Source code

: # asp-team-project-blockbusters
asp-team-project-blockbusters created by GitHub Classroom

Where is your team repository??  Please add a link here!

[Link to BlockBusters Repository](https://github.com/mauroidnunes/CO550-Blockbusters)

*Work item:*
Find the lines in the data that include "project", then copy each of them.

*Answer to the exercise:*
: # asp-team-project-blockbusters
asp-team-project-blockbusters created by GitHub Classroom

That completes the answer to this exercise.